CIV-lepointsur.com (Abidjan, le 9-6-2017) A quelques jours de la marche citoyenne que le Front populaire ivoirien envisage de tenir le samedi 17 juin 2017, l’un des vice-présidents de cette formation politique se prononce sur la pertinence de ce rassemblement. Au cours de l’interview qu’il nous accordée, Jean Kouadio Bonin précise que qu’aucun obstacle ne saurait freiner cet évènement qui, selon lui, se présente comme l’ultime occasion de mettre devant les projecteurs, tous les échecs du pouvoir Ouattara. A juste titre, il invite tous les Ivoiriens à y prendre part.

Vous avez initié une marche dite de protestation le samedi 17 juin 2017. Comment vont les préparatifs de ce rassemblement contre le pouvoir ?
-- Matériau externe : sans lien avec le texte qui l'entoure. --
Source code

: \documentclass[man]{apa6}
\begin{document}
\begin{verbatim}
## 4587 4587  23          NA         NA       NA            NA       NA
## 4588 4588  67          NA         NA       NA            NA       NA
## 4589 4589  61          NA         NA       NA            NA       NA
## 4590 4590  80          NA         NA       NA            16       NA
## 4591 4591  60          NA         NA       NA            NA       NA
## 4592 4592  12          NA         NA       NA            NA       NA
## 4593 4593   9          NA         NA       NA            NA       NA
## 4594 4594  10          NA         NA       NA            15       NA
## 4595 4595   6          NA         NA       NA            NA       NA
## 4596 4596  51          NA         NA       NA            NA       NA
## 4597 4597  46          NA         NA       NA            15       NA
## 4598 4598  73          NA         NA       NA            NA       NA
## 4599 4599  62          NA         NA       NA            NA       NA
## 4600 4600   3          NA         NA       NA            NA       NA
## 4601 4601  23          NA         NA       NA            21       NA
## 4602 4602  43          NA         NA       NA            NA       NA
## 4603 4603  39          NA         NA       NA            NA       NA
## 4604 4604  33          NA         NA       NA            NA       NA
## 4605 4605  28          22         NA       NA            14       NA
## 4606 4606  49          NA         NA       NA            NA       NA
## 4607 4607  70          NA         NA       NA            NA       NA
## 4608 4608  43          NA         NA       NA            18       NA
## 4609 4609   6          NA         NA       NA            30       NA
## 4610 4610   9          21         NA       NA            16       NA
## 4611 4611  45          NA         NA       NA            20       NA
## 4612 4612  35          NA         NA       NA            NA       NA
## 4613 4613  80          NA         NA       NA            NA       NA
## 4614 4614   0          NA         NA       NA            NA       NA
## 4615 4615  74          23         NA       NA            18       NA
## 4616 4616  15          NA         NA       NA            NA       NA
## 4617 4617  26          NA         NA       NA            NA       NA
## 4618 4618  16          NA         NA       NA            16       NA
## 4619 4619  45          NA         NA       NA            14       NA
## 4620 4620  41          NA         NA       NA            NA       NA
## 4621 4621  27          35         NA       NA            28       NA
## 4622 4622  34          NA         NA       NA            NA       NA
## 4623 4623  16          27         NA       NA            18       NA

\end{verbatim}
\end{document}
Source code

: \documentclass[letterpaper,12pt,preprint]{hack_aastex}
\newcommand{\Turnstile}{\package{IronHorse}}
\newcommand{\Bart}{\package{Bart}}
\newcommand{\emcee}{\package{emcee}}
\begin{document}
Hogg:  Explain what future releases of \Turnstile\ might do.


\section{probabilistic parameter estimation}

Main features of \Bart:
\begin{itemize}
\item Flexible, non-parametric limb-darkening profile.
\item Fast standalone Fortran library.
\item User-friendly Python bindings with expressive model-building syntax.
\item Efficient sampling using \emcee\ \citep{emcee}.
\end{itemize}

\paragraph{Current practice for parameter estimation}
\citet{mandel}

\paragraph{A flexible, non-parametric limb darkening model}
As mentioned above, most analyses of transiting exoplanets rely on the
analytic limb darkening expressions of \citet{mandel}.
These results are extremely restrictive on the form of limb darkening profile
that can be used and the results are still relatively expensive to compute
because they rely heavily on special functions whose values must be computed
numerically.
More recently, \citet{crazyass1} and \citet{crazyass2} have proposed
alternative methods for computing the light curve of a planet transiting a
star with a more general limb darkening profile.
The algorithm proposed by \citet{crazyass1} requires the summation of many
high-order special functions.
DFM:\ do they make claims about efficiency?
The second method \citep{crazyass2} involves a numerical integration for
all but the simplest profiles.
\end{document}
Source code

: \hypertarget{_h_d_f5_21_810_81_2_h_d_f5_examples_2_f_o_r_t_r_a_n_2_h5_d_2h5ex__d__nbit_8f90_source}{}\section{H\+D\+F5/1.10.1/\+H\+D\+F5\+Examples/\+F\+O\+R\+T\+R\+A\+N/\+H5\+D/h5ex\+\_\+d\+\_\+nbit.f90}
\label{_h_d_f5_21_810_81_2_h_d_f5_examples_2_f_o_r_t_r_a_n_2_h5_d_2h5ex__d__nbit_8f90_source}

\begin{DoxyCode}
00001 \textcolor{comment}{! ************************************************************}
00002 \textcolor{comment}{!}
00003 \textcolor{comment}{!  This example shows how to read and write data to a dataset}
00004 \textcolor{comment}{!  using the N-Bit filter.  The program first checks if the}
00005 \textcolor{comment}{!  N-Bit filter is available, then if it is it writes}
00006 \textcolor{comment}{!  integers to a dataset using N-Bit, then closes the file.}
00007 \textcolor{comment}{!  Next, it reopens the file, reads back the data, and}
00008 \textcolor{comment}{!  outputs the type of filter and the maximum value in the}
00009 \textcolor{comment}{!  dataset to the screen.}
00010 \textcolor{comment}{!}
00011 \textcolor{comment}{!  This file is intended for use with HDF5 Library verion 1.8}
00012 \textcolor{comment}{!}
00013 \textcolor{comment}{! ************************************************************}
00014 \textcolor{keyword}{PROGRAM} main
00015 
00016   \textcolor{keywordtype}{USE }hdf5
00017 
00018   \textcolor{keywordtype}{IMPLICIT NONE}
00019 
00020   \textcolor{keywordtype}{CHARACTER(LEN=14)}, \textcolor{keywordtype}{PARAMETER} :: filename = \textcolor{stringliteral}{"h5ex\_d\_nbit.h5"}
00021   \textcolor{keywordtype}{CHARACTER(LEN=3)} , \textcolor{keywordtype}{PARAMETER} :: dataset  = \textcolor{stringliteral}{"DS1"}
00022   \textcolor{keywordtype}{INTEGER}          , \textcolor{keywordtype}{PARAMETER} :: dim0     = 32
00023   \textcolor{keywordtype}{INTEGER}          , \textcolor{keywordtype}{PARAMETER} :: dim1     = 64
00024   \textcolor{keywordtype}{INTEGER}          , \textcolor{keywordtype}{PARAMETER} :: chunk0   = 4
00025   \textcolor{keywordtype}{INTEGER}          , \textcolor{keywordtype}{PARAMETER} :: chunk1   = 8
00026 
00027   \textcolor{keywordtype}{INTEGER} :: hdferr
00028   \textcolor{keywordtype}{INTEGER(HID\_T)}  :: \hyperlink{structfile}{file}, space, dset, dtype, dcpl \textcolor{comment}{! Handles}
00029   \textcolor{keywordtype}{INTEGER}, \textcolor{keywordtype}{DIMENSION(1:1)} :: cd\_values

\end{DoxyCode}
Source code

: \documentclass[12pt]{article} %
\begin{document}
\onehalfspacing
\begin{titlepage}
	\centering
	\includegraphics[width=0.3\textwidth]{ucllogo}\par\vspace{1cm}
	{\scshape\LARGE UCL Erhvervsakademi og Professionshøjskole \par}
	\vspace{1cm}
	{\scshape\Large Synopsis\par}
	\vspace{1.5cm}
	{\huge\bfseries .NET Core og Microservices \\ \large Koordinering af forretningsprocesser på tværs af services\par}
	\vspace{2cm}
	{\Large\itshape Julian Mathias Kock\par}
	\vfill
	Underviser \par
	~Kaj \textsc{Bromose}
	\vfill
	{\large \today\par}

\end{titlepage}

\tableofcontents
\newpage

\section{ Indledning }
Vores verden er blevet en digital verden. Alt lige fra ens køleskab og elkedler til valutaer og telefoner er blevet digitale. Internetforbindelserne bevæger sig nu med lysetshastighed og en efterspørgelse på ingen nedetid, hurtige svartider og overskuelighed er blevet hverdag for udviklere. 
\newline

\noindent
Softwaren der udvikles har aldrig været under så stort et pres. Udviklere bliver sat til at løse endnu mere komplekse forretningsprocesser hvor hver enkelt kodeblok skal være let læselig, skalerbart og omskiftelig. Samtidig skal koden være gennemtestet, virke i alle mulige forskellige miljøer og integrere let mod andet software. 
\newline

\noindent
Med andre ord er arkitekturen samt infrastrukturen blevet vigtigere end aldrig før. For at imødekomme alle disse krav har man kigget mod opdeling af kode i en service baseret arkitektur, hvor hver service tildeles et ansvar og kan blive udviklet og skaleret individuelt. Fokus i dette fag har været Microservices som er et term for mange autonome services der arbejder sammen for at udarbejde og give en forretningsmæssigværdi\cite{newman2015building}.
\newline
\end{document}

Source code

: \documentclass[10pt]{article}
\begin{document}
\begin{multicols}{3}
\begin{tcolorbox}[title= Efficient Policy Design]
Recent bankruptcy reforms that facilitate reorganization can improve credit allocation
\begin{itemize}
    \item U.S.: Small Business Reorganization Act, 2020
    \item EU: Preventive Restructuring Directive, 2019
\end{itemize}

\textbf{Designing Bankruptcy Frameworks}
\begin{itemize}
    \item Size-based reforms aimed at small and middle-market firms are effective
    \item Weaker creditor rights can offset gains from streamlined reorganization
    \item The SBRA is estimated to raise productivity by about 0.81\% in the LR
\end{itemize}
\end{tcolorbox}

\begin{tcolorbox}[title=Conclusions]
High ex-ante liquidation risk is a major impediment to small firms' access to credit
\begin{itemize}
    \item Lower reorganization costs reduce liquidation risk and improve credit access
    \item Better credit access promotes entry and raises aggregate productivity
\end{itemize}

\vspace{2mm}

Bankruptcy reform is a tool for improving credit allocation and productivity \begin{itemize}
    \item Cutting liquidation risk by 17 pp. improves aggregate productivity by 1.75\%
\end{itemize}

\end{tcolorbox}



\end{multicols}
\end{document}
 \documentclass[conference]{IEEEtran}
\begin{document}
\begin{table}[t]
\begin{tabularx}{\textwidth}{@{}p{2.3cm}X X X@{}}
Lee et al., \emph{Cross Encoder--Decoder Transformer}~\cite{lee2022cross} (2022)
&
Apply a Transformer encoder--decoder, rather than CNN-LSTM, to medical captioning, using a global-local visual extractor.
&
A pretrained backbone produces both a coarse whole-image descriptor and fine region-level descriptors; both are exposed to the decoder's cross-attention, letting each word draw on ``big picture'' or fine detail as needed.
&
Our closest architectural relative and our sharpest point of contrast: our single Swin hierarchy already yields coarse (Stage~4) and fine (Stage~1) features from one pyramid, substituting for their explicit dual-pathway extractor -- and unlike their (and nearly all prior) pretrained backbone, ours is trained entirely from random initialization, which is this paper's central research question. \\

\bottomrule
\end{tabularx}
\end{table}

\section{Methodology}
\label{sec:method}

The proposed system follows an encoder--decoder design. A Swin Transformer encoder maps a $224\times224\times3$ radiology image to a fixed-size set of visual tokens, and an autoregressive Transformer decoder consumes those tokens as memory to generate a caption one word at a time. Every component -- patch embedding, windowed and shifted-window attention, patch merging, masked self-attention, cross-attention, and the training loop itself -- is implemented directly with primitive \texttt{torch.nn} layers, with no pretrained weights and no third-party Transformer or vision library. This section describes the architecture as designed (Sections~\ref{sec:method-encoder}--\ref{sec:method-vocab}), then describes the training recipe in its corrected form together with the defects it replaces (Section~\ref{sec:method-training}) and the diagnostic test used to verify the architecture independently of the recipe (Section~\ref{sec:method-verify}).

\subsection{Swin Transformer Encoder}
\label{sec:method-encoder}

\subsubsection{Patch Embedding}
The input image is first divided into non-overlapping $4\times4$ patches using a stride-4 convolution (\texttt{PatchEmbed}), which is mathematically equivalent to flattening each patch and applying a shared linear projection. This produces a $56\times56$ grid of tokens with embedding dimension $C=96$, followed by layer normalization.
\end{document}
C’est une marche citoyenne. Elle concerne tous les Ivoiriennes et les Ivoiriens qui n’en peuvent plus de la mauvaise gouvernance du pouvoir en place. Cela dit, les préparatifs vont bon train. Nous sensibilisons le maximum de compatriotes, les organisations de jeunesse, bref, les forces vives de la nation afin que les uns et les autres comprennent que l’heure est grave, le pays court vers la faillite.

Le fossé entre le Fpi et la dissidence conduite par Abou Drahamane Sangaré semble désormais très grand. Ne pensez-vous pas au boycott de votre rassemblement par cette branche qui s’est toujours opposée à toutes vos actions ?

Le président Affi a fait tout ce qui est humainement possible pour que la paix interne revienne au FPI.  Malheureusement, le vice-président Sangaré reste sourd. Affi s’est même humilié au nom de la réconciliation interne. Il s’est rendu deux fois chez Sangaré pour échanger avec lui, Sangaré a refusé de lui ouvrir sa porte. Il a mandaté des personnalités pour qu’elles parlent à Sangaré pour que la paix revienne au FPI, en vain. Les chefs Bétés de Yopougon et de Gagnoa, les chefs traditionnels Agnis, le doyen Bernard Dadié, le vice-président Afrique de l’international socialiste et bien d’autres ont buté sur l’intransigeance de Sangaré. Même lors du décès de sa mère, Affi a conduit une délégation du parti pour lui faire le traditionnel yako, là encore il a laissé Affi devant son portail. C’est insensé ! C’est contre toutes nos valeurs coutumières.  En même temps, ce qui est curieux, c’est qu’alors qu’il refuse l’entente au FPI, il discute aisément et sans complexe avec des gens qui ont combattu activement Gbagbo et applaudi son extradition à la CPI tels KKB, Anaky, Doumbia Major et tant d’autres. Il est même rentré avec eux dans des coalitions telles que la CNC et le FDR. Franchement, on a beau tourner cette affaire dans tous les sens on ne comprend pas quel est le problème de Sangaré, qu’est-ce qu’il reproche à Affi. Parce que si c’est parce qu’Affi veut le dialogue politique avec le pouvoir, aujourd’hui lui-même réclame à Ouattara ce dialogue. Il reçoit les honneurs militaires, il reçoit depuis 2013 sa rente viagère de Ouattara. Il n’a pas ses comptes gelés. Des Préfets prennent des arrêtés d’interdiction de certaines de ces cérémonies, mais il les organise quand même sans qu’il ne soit arrêté tel que cela s’est passé à Akouré. 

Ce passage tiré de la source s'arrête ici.